Vous voulez prendre le pouvoir ?
Non ! sinon on se serait présenté aux élections ! L'enjeu est plutôt de reconquérir l'espace public. D'une part, comme les féministes ou les noirs américains dans les années 70, il faut arriver à mettre des thèmes à l'ordre du jour. D'autre part, il faut que cet espace public devienne une agora permanente. Concrètement, la rue ne doit pas être qu'un lieu de promotion pour le petit commerce mais un lieu d'expérimentation sociale, politique et culturelle. Nous voulons aussi élargir les pratiques de la société civile pour toucher davantage de monde. RESF, la Cimade ou la CGT chômeurs et précaires travaillent, par exemple, sur différents projets avec des plasticiens.
Quelle est l'analyse politique qui sous-tend votre projet ?
On connaît actuellement une surchauffe du pragmatisme qui a dépolitisé les grands enjeux de société. Aujourd'hui tout est géré de manière déshumanisée, selon des logiques budgétaires. On nous fait croire qu'on est dans le règne du bon sens et que, du coup, il n'y a plus de débat politique possible. La réforme de la justice soumet les droits à des contraintes budgétaires et l'éducation est avant tout une variable d'ajustement du budget de l'Etat. On a imposé une technocratie sur laquelle les citoyens n'ont plus rien à dire. Nous voulons reprendre notre indépendance par la reconquête de l'espace public !
Votre Mai 2008, c'est encore une initiative autocentrée sur la Croix-Rousse ?
Si ça se passe à la Croix-Rousse, c'est parce qu'il y a beaucoup de militants politiques et culturels. Des Canuts à la non venue de Sarkozy, c'est ici que ça se passe et peu importe que les gens soient de la Croix-Rousse ! En 1831, il n'y a que 20% de lyonnais parmi les Canuts qui se sont révoltés. Par ailleurs, peu importe que l'on soit ou non des bobos. Ce n'est pas la bonne clé de lecture. Car les identités de départ ne sont pas intéressantes, ce sont les objectifs qui importent. En plus, il s'agit d'un "échauffement". Nous ne demandons qu'à nous étendre après le 31 mai !
Au final, ce sont des actions surtout symboliques que vous allez lancer...

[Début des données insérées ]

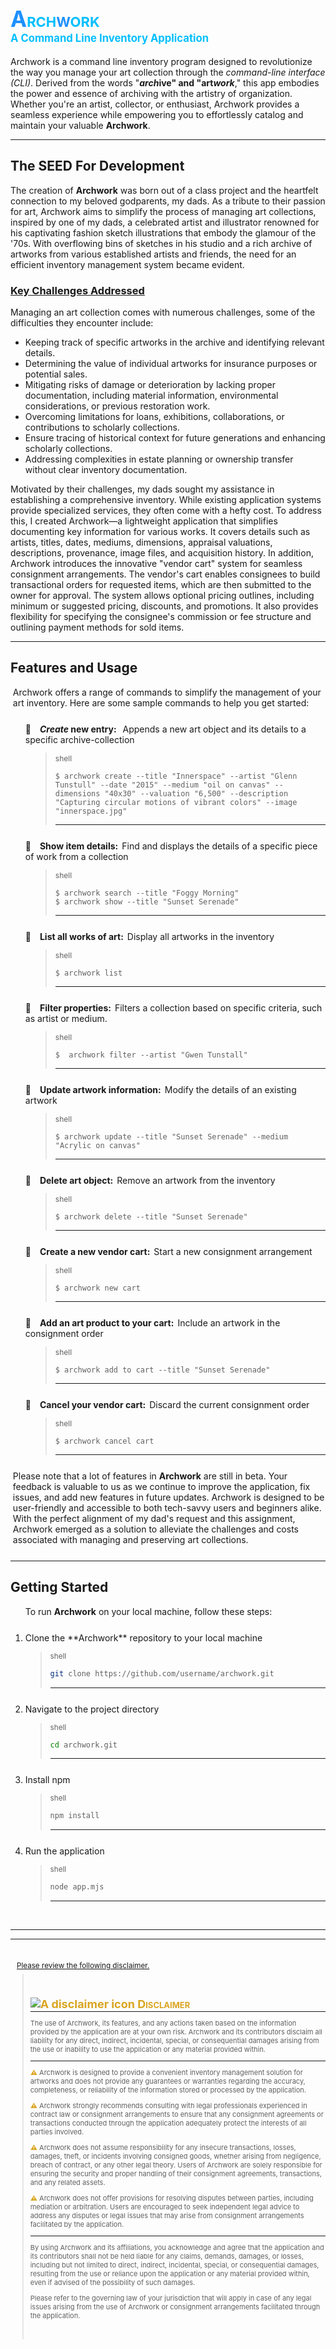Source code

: # <span style="font-size: 35;font-weight: bold; color: DodgerBlue;">A<span style="font-size: 22; color: DeepSkyBlue;">RCH</span><span style="font-size: 22;">W</span><span style="font-size: 22; color: DeepSkyBlue;">ORK</span></span><br><span style="font-size: 20px; color: DeepSkyBlue;"><sup>A Command Line Inventory Application</sup></span>

Archwork is a command line inventory program designed to revolutionize the way you manage your art collection through the _command-line interface (CLI)_. Derived from the words "**_arch_**ive" and "art**_work_**," this app embodies the power and essence of archiving with the artistry of organization. Whether you're an artist, collector, or enthusiast, Archwork provides a seamless experience while empowering you to effortlessly catalog and maintain your valuable **Archwork**.<hr>

## The SEED For Development

The creation of **Archwork** was born out of a class project and the heartfelt connection to my beloved godparents, my dads. As a tribute to their passion for art, Archwork aims to simplify the process of managing art collections, inspired by one of my dads, a celebrated artist and illustrator renowned for his captivating fashion sketch illustrations that embody the glamour of the '70s. With overflowing bins of sketches in his studio and a rich archive of artworks from various established artists and friends, the need for an efficient inventory management system became evident.

### <u>Key Challenges Addressed</u>

Managing an art collection comes with numerous challenges, some of the difficulties they encounter include:

- Keeping track of specific artworks in the archive and identifying relevant details.
- Determining the value of individual artworks for insurance purposes or potential sales.
- Mitigating risks of damage or deterioration by lacking proper documentation, including material information, environmental considerations, or previous restoration work.
- Overcoming limitations for loans, exhibitions, collaborations, or contributions to scholarly collections.
- Ensure tracing of historical context for future generations and enhancing scholarly collections.
- Addressing complexities in estate planning or ownership transfer without clear inventory documentation.

Motivated by their challenges, my dads sought my assistance in establishing a comprehensive inventory. While existing application systems provide specialized services, they often come with a hefty cost. To address this, I created Archwork—a lightweight application that simplifies documenting key information for various works. It covers details such as artists, titles, dates, mediums, dimensions, appraisal valuations, descriptions, provenance, image files, and acquisition history. In addition, Archwork introduces the innovative "vendor cart" system for seamless consignment arrangements. The vendor's cart enables consignees to build transactional orders for requested items, which are then submitted to the owner for approval. The system allows optional pricing outlines, including minimum or suggested pricing, discounts, and promotions. It also provides flexibility for specifying the consignee's commission or fee structure and outlining payment methods for sold items.<hr>

## Features and Usage

<ul style = "list-style-type: none;">
<p style = "margin-left: -20px;margin-top: 0px;margin-bottom: 25px;font-size: 14px;">
Archwork offers a range of commands to simplify the management of your art inventory. Here are some sample commands to help you get started:</p>

<li style="margin-top: 25px;">🎨 <span style="padding-right: 6px;padding-left: 10px;font-size: 14px;font-weight: bold">
<i>Create</i> new entry:</span>
Appends a new art object and its details to a specific archive-collection
</li>
<blockquote style="margin-top: 3px; margin-left: 32px;"><p style="padding-top: 2px; margin-bottom: 1px;font-size: 12px;">shell</p>

```shell
$ archwork create --title "Innerspace" --artist "Glenn Tunstull" --date "2015" --medium "oil on canvas" --dimensions "40x30" --valuation "6,500" --description "Capturing circular motions of vibrant colors" --image "innerspace.jpg"
```

<hr>
</blockquote>

<li style="margin-top: 25px;">🎨 <span style="padding-right: 6px;padding-left: 10px;font-size: 14px;font-weight: bold">
Show item details:</span>Find and displays the details of a specific piece of work from a collection</li>
<blockquote style="margin-top: 3px; margin-left: 32px;"><p style="padding-top: 2px; 
margin-bottom: 1px;font-size: 12px;">shell</p>

```shell
$ archwork search --title "Foggy Morning"
$ archwork show --title "Sunset Serenade"
```

<hr>
</blockquote>

<li style="margin-top: 25px;">🎨 <span style="padding-right: 6px;padding-left: 10px;font-size: 14px;font-weight: bold">
List all works of art:</span>Display all artworks in the inventory</li>
<blockquote style="margin-top: 3px; margin-left: 32px;"><p style="padding-top: 2px; 
margin-bottom: 1px;font-size: 12px;">shell</p>

```shell
$ archwork list
```

<hr>
</blockquote>

<li style="margin-top: 25px;">🎨 <span style="padding-right: 6px;padding-left: 10px;font-size: 14px;font-weight: bold">
Filter properties:</span>Filters a collection based on specific criteria, such as artist or medium.</li>
<blockquote style="margin-top: 3px; margin-left: 32px;"><p style="padding-top: 2px; 
margin-bottom: 1px;font-size: 12px;">shell</p>

```shell
$  archwork filter --artist "Gwen Tunstall"
```

<hr>
</blockquote>

<li style="margin-top: 25px;">🎨 <span style="padding-right: 6px;padding-left: 10px;font-size: 14px;font-weight: bold">
Update artwork information:</span>Modify the details of an existing artwork</li>
<blockquote style="margin-top: 3px; margin-left: 32px;"><p style="padding-top: 2px; 
margin-bottom: 1px;font-size: 12px;">shell</p>

```shell
$ archwork update --title "Sunset Serenade" --medium "Acrylic on canvas"
```

<hr>
</blockquote>

<li style="margin-top: 25px;">🎨 <span style="padding-right: 6px;padding-left: 10px;font-size: 14px;font-weight: bold">
Delete art object:</span>Remove an artwork from the inventory</li>
<blockquote style="margin-top: 3px; margin-left: 32px;"><p style="padding-top: 2px; 
margin-bottom: 1px;font-size: 12px;">shell</p>

```shell
$ archwork delete --title "Sunset Serenade"
```

<hr>
</blockquote>

<li style="margin-top: 25px;">🎨 <span style="padding-right: 6px;padding-left: 10px;font-size: 14px;font-weight: bold">
Create a new vendor cart:</span>Start a new consignment arrangement</li>
<blockquote style="margin-top: 3px; margin-left: 32px;"><p style="padding-top: 2px; 
margin-bottom: 1px;font-size: 12px;">shell</p>

```shell
$ archwork new cart
```

<hr>
</blockquote>

<li style="margin-top: 25px;">🎨 <span style="padding-right: 6px;padding-left: 10px;font-size: 14px;font-weight: bold">
Add an art product to your cart:</span>Include an artwork in the consignment order</li>
<blockquote style="margin-top: 3px; margin-left: 32px;"><p style="padding-top: 2px; 
margin-bottom: 1px;font-size: 12px;">shell</p>

```shell
$ archwork add to cart --title "Sunset Serenade"
```

<hr>
</blockquote>

<li style="margin-top: 25px;">🎨 <span style="padding-right: 6px;padding-left: 10px;font-size: 14px;font-weight: bold">
Cancel your vendor cart:</span>Discard the current consignment order</li></li>
<blockquote style="margin-top: 3px; margin-left: 32px;"><p style="padding-top: 2px; 
margin-bottom: 1px;font-size: 12px;">shell</p>

```shell
$ archwork cancel cart
```

<hr>
</blockquote>

<p style = "margin-left: -20px;margin-top: 25px;margin-bottom: 25px;font-size: 14px;">
Please note that a lot of features in <strong>Archwork</strong> are still in beta. Your feedback is valuable to us as we continue to improve the application, fix issues, and add new features in future updates. Archwork is designed to be user-friendly and accessible to both tech-savvy users and beginners alike. With the perfect alignment of my dad's request and this assignment, Archwork emerged as a solution to alleviate the challenges and costs associated with managing and preserving art collections.
</p></ul><hr>

## Getting Started

<ol><p>To run <span style="font-weight: bold;">Archwork</span> on your local machine, follow these steps:</p>

<li style="margin-top: 25px;">Clone the **Archwork** repository to your local machine</li>

> <sub>shell</sub>
>
> ```sh
> git clone https://github.com/username/archwork.git
> ```
>
> <hr>

<li style="margin-top: 25px;">Navigate to the project directory</li>

> <sub>shell</sub>
>
> ```sh
> cd archwork.git
> ```
>
> <hr>

<li style="margin-top: 25px;">Install npm</li>

> <sub>shell</sub>
>
> ```sh
> npm install
> ```
>
> <hr>

<li style="margin-top: 25px;">Run the application</li>

> <sub>shell</sub>
>
> ```sh
> node app.mjs
> ```
>
> <hr><p></p>

</ol>
<br><hr><hr>
   <p style="margin-top: 35px;margin-left: 10px;margin-bottom: -5px;"><sup><u>Please review the following disclaimer.</u></sup></span>
      <blockquote style="padding-top: 20px; padding-bottom: 20px;font-size: 11px;">
       <p style="margin-bottom: -10px;font-size: 18px; font-weight: bold; color: goldenRod;">
       <img src="assets/disclaimer-icon-dk.png" alt="A disclaimer icon">
       D<span style="font-size: 13px;">ISCLAIMER</span></p></sup><hr>

The use of Archwork, its features, and any actions taken based on the information provided by the application are at your own risk. Archwork and its contributors disclaim all liability for any direct, indirect, incidental, special, or consequential damages arising from the use or inability to use the application or any material provided within.<hr>

<span style="font-weight: bold; color: goldenRod;">⚠️</span>
Archwork is designed to provide a convenient inventory management solution for artworks and does not provide any guarantees or warranties regarding the accuracy, completeness, or reliability of the information stored or processed by the application.

<span style="font-weight: bold; color: goldenRod;">⚠️</span>
Archwork strongly recommends consulting with legal professionals experienced in contract law or consignment arrangements to ensure that any consignment agreements or transactions conducted through the application adequately protect the interests of all parties involved.

<span style="font-weight: bold; color: goldenRod;">⚠️</span>
Archwork does not assume responsibility for any insecure transactions, losses, damages, theft, or incidents involving consigned goods, whether arising from negligence, breach of contract, or any other legal theory. Users of Archwork are solely responsible for ensuring the security and proper handling of their consignment agreements, transactions, and any related assets.

<span style="font-weight: bold; color: goldenRod;">⚠️</span>
Archwork does not offer provisions for resolving disputes between parties, including mediation or arbitration. Users are encouraged to seek independent legal advice to address any disputes or legal issues that may arise from consignment arrangements facilitated by the application.<hr>

By using Archwork and its affiliations, you acknowledge and agree that the application and its contributors shall not be held liable for any claims, demands, damages, or losses, including but not limited to direct, indirect, incidental, special, or consequential damages, resulting from the use or reliance upon the application or any material provided within, even if advised of the possibility of such damages.

Please refer to the governing law of your jurisdiction that will apply in case of any legal issues arising from the use of Archwork or consignment arrangements facilitated through the application.<br>

</blockquote>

On verra ! Quand les Don Quichotte ont planté leurs tentes en décembre 2006. Tout le monde se demandait qui étaient ces hurluberlus. L'abbé Pierre s'est battu des années pour obtenir le droit opposable au logement, il ne l'a jamais eu. Les Don Quichotte, avec à leur tête deux frères fous furieux, l'ont obtenu en trois mois. On ne se sait pas ce qui paye. Donc il faut tout essayer.